Phillips is another of the prized recruits from Port Adelaide's old recruiting zone on the Eyre Peninsula, at Minnipa where he grew up as a Sturt supporter.

"Funny that; I was born in '59 and growing up in the '60s there was Sturt winning (in the SANFL) and Richmond winning in Melbourne, so with only the radio to listen to for footy and Sturt winning I just jumped on board," Phillips recalls of his youth.

"I was on the family farm at Minnipa, between Wudinna and Ceduna on the West Coast along Highway 1 to Perth; played all my junior footy there and went to Port Lincoln for schooling and then played for Lincoln South where (future Port Adelaide team manager) David Keyes was my coach.

"David put the word out to the Port Adelaide hierarchy to come have a look - and it all went from there."

In 1976, Phillips joined his older cousin Neville at Port Adelaide - and endured the torment of losing the supposedly unloseable grand final to his former Sturt heroes. He never lost a grand final again.

Phillips was a hulking figure in Port Adelaide's backline in a career that spanned 14 years over two stints at Alberton.

"You do have to pinch yourself," Phillips says. "How lucky was I when I know at other clubs there are players who chalked up 300 games and did not get to a grand final, let alone win a premiership. And I have eight.

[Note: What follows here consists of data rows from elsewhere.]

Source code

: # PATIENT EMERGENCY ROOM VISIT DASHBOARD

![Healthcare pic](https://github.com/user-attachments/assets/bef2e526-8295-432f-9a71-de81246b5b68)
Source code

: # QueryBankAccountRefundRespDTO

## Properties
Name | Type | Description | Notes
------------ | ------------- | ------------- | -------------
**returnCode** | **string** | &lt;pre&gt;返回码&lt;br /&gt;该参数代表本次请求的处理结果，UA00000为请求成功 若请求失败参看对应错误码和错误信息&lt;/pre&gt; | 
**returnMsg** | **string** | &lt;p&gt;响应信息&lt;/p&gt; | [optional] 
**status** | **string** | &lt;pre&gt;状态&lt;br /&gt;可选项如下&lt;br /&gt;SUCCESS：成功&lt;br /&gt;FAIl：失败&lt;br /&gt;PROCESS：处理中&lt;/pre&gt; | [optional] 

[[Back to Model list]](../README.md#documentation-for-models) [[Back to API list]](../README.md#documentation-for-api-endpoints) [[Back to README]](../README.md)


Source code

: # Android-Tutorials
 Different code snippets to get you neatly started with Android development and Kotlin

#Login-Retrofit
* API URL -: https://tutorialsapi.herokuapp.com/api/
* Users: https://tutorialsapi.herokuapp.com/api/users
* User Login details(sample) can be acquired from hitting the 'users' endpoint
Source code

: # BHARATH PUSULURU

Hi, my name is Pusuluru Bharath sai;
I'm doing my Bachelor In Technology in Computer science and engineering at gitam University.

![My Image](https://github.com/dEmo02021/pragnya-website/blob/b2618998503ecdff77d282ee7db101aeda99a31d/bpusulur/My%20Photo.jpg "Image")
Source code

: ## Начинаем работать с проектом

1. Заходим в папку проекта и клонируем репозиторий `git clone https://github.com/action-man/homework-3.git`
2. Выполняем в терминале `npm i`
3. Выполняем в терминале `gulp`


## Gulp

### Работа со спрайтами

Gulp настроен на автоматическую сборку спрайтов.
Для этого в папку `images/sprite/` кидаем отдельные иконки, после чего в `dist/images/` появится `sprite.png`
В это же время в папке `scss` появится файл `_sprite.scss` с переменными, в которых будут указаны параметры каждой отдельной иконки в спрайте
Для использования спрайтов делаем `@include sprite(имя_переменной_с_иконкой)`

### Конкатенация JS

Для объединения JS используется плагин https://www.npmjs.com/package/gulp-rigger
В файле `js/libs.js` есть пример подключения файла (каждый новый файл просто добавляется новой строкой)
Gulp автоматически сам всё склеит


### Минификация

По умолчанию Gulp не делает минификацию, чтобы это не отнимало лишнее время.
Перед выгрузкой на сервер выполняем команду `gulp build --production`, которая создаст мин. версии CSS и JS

"To come from the country, hit the city and see how big the SANFL was with Port Adelaide was a real eye-opener. It was a professional club back then. What I saw in 1976 after we lost that grand final - to see the hurt and crying among the families who supported Port Adelaide - left me thinking, 'Oh my God, they do take it seriously over here'.

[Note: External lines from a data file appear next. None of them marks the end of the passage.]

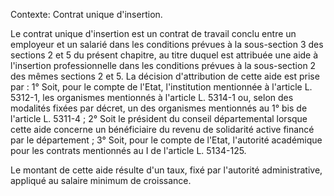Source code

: Contexte: Contrat unique d'insertion.

Le contrat unique d'insertion est un contrat de travail conclu entre un employeur et un salarié dans les conditions prévues à la sous-section 3 des sections 2 et 5 du présent chapitre, au titre duquel est attribuée une aide à l'insertion professionnelle dans les conditions prévues à la sous-section 2 des mêmes sections 2 et 5. La décision d'attribution de cette aide est prise par : 1° Soit, pour le compte de l'Etat, l'institution mentionnée à l'article L. 5312-1, les organismes mentionnés à l'article L. 5314-1 ou, selon des modalités fixées par décret, un des organismes mentionnés au 1° bis de l'article L. 5311-4 ; 2° Soit le président du conseil départemental lorsque cette aide concerne un bénéficiaire du revenu de solidarité active financé par le département ; 3° Soit, pour le compte de l'Etat, l'autorité académique pour les contrats mentionnés au I de l'article L. 5134-125.

Le montant de cette aide résulte d'un taux, fixé par l'autorité administrative, appliqué au salaire minimum de croissance.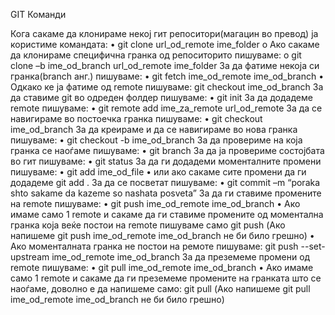 GIT Команди

Кога сакаме да клонираме некој гит репоситори(магацин во превод) ја користиме командата:
• git clone url_od_remote ime_folder
o Ако сакаме да клонираме специфична гранка од репоситорито пишуваме:
o git clone –b ime_od_branch url_od_remote ime_folder
За да фатиме некоја си гранка(branch анг.) пишуваме:
• git fetch ime_od_remote ime_od_branch
• Одкако ке ја фатиме од remote пишуваме: git checkout ime_od_branch
За да ставиме git во одреден фолдер пишуваме:
• git init
За да додадеме remote пишуваме:
• git remote add ime_za_remote url_od_remote
За да се навигираме во постоечка гранка пишуваме:
• git checkout ime_od_branch
За да креираме и да се навигираме во нова гранка пишуваме:
• git checkout -b ime_od_branch
За да провериме на која гранка се наоѓаме пишуваме:
• git branch
За да ја провериме состојбата во гит пишуваме:
• git status
За да ги додадеми моменталните промени пишуваме:
• git add ime_od_file
• или ако сакаме сите промени да ги додадеме git add .
За да се посветат пишуваме:
• git commit –m “poraka shto sakame da kazeme so nashata posveta”
За да ги ставиме промените на remote пишуваме:
• git push ime_od_remote ime_od_branch
• Ако имаме само 1 remote и сакаме да ги ставиме промените од моментална гранка која веќе постои на remote пишуваме само git push (Ако напишеме git push ime_od_remote ime_od_branch не би било грешно)
• Ако моменталната гранка не постои на ремоте пишуваме: git push --set-upstream ime_od_remote ime_od_branch
За да преземеме промени од remote пишуваме:
• git pull ime_od_remote ime_od_branch
• Ако имаме само 1 remote и сакаме да ги преземеме промените на гранката што се наоѓаме, доволно е да напишеме само: git pull (Ако напишеме git pull ime_od_remote ime_od_branch не би било грешно)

"And then 1977, with the win, there was enjoyment and love - and pride everyone had in the success. For me, it was a dream come true. But I also took notice of all the supporters and people who loved the club and what the premiership meant to them. I learned how much Port Adelaide was a family club - and how they demanded success.

"I am always asked which of the eight flags is my favourite. I was just lucky to have been part of a great football club made up of so many great players. You become mates for life in a football club.

"Like in 1976, I was in a team with players, idols such as Bruce Light, and others I admired while growing up. And when you get to Port Adelaide you learn how much they love the game - and just how much it meant to them to be successful."

Phillips finished his premiership run in 1992 as team captain at a time when Port Adelaide needed success on the field to generate new credibility for its second AFL bid.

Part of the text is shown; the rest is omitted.